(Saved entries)
########################################

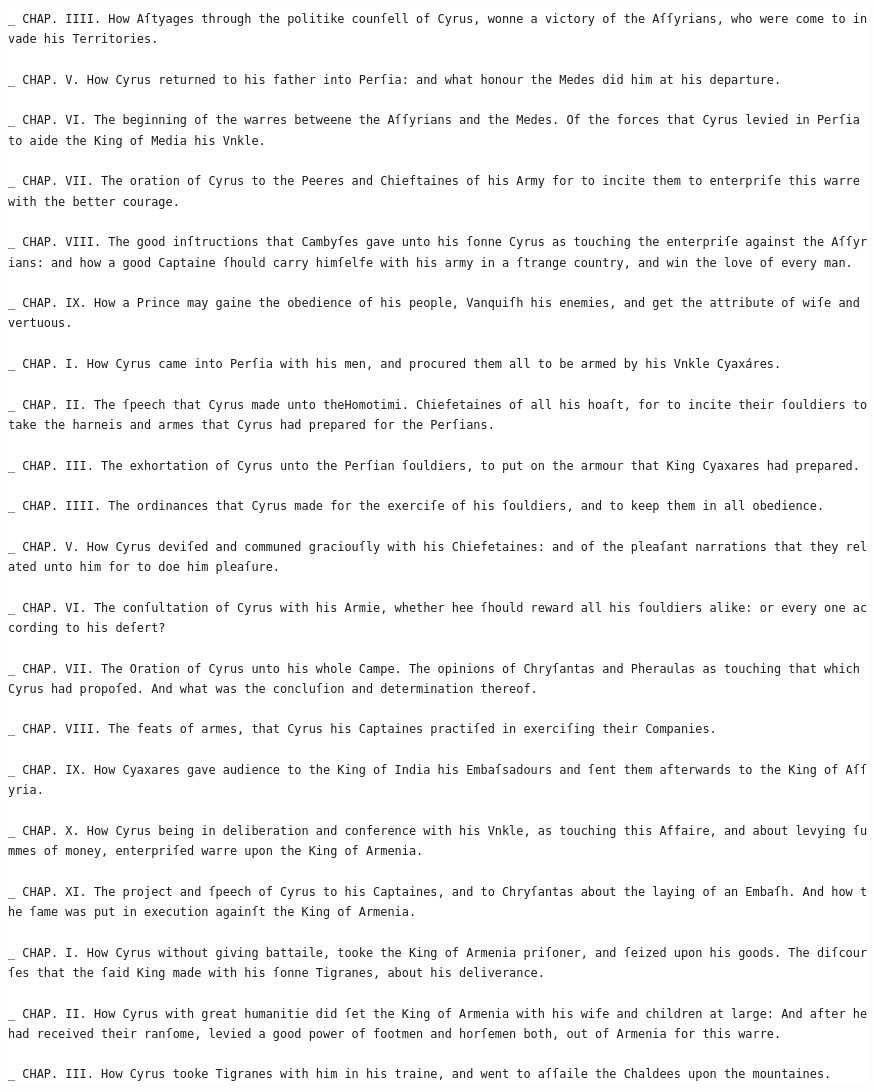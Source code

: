     _ CHAP. IIII. How Aſtyages through the politike counſell of Cyrus, wonne a victory of the Aſſyrians, who were come to invade his Territories.

    _ CHAP. V. How Cyrus returned to his father into Perſia: and what honour the Medes did him at his departure.

    _ CHAP. VI. The beginning of the warres betweene the Aſſyrians and the Medes. Of the forces that Cyrus levied in Perſia to aide the King of Media his Vnkle.

    _ CHAP. VII. The oration of Cyrus to the Peeres and Chieftaines of his Army for to incite them to enterpriſe this warre with the better courage.

    _ CHAP. VIII. The good inſtructions that Cambyſes gave unto his ſonne Cyrus as touching the enterpriſe against the Aſſyrians: and how a good Captaine ſhould carry himſelfe with his army in a ſtrange country, and win the love of every man.

    _ CHAP. IX. How a Prince may gaine the obedience of his people, Vanquiſh his enemies, and get the attribute of wiſe and vertuous.

    _ CHAP. I. How Cyrus came into Perſia with his men, and procured them all to be armed by his Vnkle Cyaxáres.

    _ CHAP. II. The ſpeech that Cyrus made unto theHomotimi. Chiefetaines of all his hoaſt, for to incite their ſouldiers to take the harneis and armes that Cyrus had prepared for the Perſians.

    _ CHAP. III. The exhortation of Cyrus unto the Perſian ſouldiers, to put on the armour that King Cyaxares had prepared.

    _ CHAP. IIII. The ordinances that Cyrus made for the exerciſe of his ſouldiers, and to keep them in all obedience.

    _ CHAP. V. How Cyrus deviſed and communed graciouſly with his Chiefetaines: and of the pleaſant narrations that they related unto him for to doe him pleaſure.

    _ CHAP. VI. The conſultation of Cyrus with his Armie, whether hee ſhould reward all his ſouldiers alike: or every one according to his deſert?

    _ CHAP. VII. The Oration of Cyrus unto his whole Campe. The opinions of Chryſantas and Pheraulas as touching that which Cyrus had propoſed. And what was the concluſion and determination thereof.

    _ CHAP. VIII. The feats of armes, that Cyrus his Captaines practiſed in exerciſing their Companies.

    _ CHAP. IX. How Cyaxares gave audience to the King of India his Embaſsadours and ſent them afterwards to the King of Aſſyria.

    _ CHAP. X. How Cyrus being in deliberation and conference with his Vnkle, as touching this Affaire, and about levying ſummes of money, enterpriſed warre upon the King of Armenia.

    _ CHAP. XI. The project and ſpeech of Cyrus to his Captaines, and to Chryſantas about the laying of an Embaſh. And how the ſame was put in execution againſt the King of Armenia.

    _ CHAP. I. How Cyrus without giving battaile, tooke the King of Armenia priſoner, and ſeized upon his goods. The diſcourſes that the ſaid King made with his ſonne Tigranes, about his deliverance.

    _ CHAP. II. How Cyrus with great humanitie did ſet the King of Armenia with his wife and children at large: And after he had received their ranſome, levied a good power of footmen and horſemen both, out of Armenia for this warre.

    _ CHAP. III. How Cyrus tooke Tigranes with him in his traine, and went to aſſaile the Chaldees upon the mountaines.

########################################

From the entries above, return exactly the line containing "wiſe and vertuous.", the line containing "in all obedience.", and all lines between, and nothing else.

# [TASK RESULT]
    _ CHAP. IX. How a Prince may gaine the obedience of his people, Vanquiſh his enemies, and get the attribute of wiſe and vertuous.

    _ CHAP. I. How Cyrus came into Perſia with his men, and procured them all to be armed by his Vnkle Cyaxáres.

    _ CHAP. II. The ſpeech that Cyrus made unto theHomotimi. Chiefetaines of all his hoaſt, for to incite their ſouldiers to take the harneis and armes that Cyrus had prepared for the Perſians.

    _ CHAP. III. The exhortation of Cyrus unto the Perſian ſouldiers, to put on the armour that King Cyaxares had prepared.

    _ CHAP. IIII. The ordinances that Cyrus made for the exerciſe of his ſouldiers, and to keep them in all obedience.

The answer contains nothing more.